A la base, des individus malveillants, très affectés par les succès enregistrés par la hiérarchie douanière (qui lui ont d’ailleurs valu les congratulations des autorités de la Transition), se sont lancés dans une entreprise de saper le moral du collectif des douanes.
En réaction, la douane n’est pas aller avec le dos de la cuillère. Elle a énergiquement répliqué à la règle contre cette vidéo mensongère diffusée sur les réseaux sociaux.

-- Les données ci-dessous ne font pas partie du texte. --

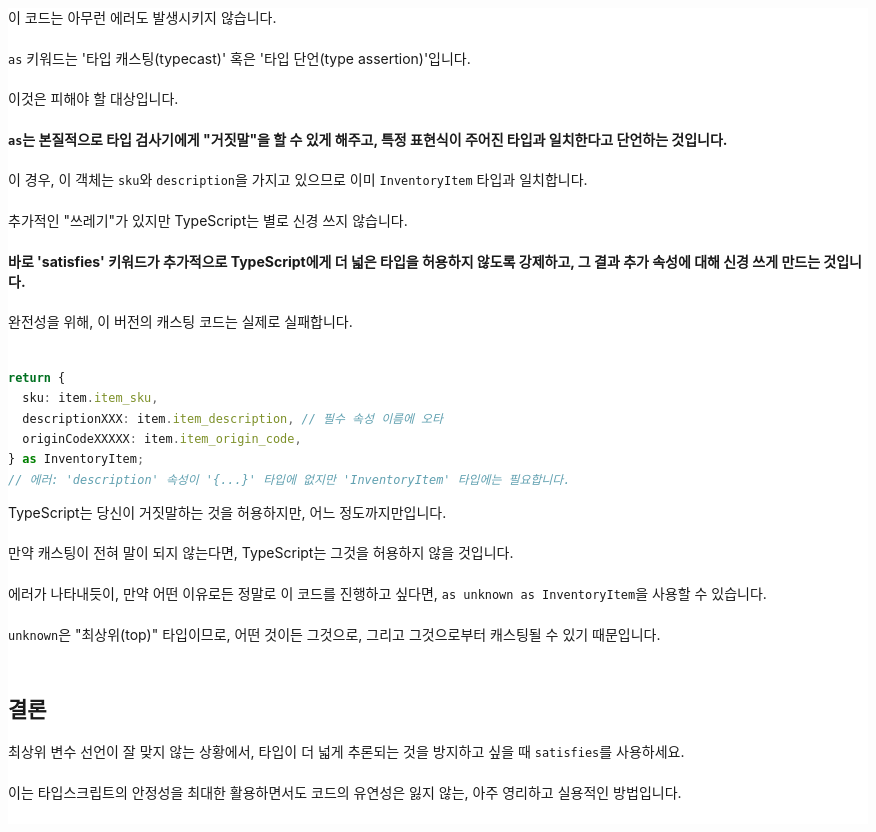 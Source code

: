 이 코드는 아무런 에러도 발생시키지 않습니다.<br /><br />
`as` 키워드는 '타입 캐스팅(typecast)' 혹은 '타입 단언(type assertion)'입니다.<br /><br />
이것은 피해야 할 대상입니다.<br /><br />
**`as`는 본질적으로 타입 검사기에게 "거짓말"을 할 수 있게 해주고, 특정 표현식이 주어진 타입과 일치한다고 단언하는 것입니다.**<br /><br />
이 경우, 이 객체는 `sku`와 `description`을 가지고 있으므로 이미 `InventoryItem` 타입과 일치합니다.<br /><br />
추가적인 "쓰레기"가 있지만 TypeScript는 별로 신경 쓰지 않습니다.<br /><br />
**바로 'satisfies' 키워드가 추가적으로 TypeScript에게 더 넓은 타입을 허용하지 않도록 강제하고, 그 결과 추가 속성에 대해 신경 쓰게 만드는 것입니다.**<br /><br />
완전성을 위해, 이 버전의 캐스팅 코드는 실제로 실패합니다.<br /><br />

```typescript
return {
  sku: item.item_sku,
  descriptionXXX: item.item_description, // 필수 속성 이름에 오타
  originCodeXXXXX: item.item_origin_code,
} as InventoryItem;
// 에러: 'description' 속성이 '{...}' 타입에 없지만 'InventoryItem' 타입에는 필요합니다.
```

TypeScript는 당신이 거짓말하는 것을 허용하지만, 어느 정도까지만입니다.<br /><br />
만약 캐스팅이 전혀 말이 되지 않는다면, TypeScript는 그것을 허용하지 않을 것입니다.<br /><br />
에러가 나타내듯이, 만약 어떤 이유로든 정말로 이 코드를 진행하고 싶다면, `as unknown as InventoryItem`을 사용할 수 있습니다.<br /><br />
`unknown`은 "최상위(top)" 타입이므로, 어떤 것이든 그것으로, 그리고 그것으로부터 캐스팅될 수 있기 때문입니다.<br /><br />

## 결론<br />

최상위 변수 선언이 잘 맞지 않는 상황에서, 타입이 더 넓게 추론되는 것을 방지하고 싶을 때 `satisfies`를 사용하세요.<br /><br />
이는 타입스크립트의 안정성을 최대한 활용하면서도 코드의 유연성은 잃지 않는, 아주 영리하고 실용적인 방법입니다.<br /><br />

Aux contre vérités grossières, elle oppose quelques éléments de réponse. « Premièrement, les déclarations citées dans la vidéo à la sauvette ont été toutes apurées, c’est à dire régulièrement dédouanées », précise la hiérarchie douanière.
Selon la même source, il s’agit des dossiers suivants : S 24923 du 21/11/22 apurée par C 34981 du 23/12/22 ; S 24537 du 16/11/22 apurée par C 29691 du 17/11/22 ; S 24534 du 16/11/22 apurée par C 29697 du 17/11/22 ; S 24540 du 16/11/22 apurée par C 29699 du 17/11/22.
Deuxièmement, contrairement aux propos malveillants de l'auteur de cet audio, la douane signale que le délai de séjour le plus long de ces marchandises sous régime d'entrepôt est d'un mois. « Toutes ces déclarations sont relatives à des marchandises (huile alimentaire, lait en poudre) admises dans l'entrepôt privé particulier de Sodima », énonce le démenti des soldats de l’économie. Mieux, insiste la même source, la durée de séjour des marchandises est légalement d'un an (article 208 du Code des douanes).
C'est dans le souci d'aider le Bureau des régimes économiques (BRE) à atteindre ses objectifs de recettes que l’entrepôt de Sodima a bien voulu les déclarer pour la mise à la consommation, alors qu’il n'y était pas obligé.
En clair, il n'y eu aucun acte de corruption « Yourgou yourgou » dont parle prétendument l’auteur de cette vidéo qui « se cache malheureusement derrière les réseaux sociaux pour régler des comptes personnels ».
Les douanes maliennes jouent un rôle de premier plan dans la mobilisation des recettes fiscales de l'Etat, indispensables à stabilité économique du pays gage de développement harmonieux et durable.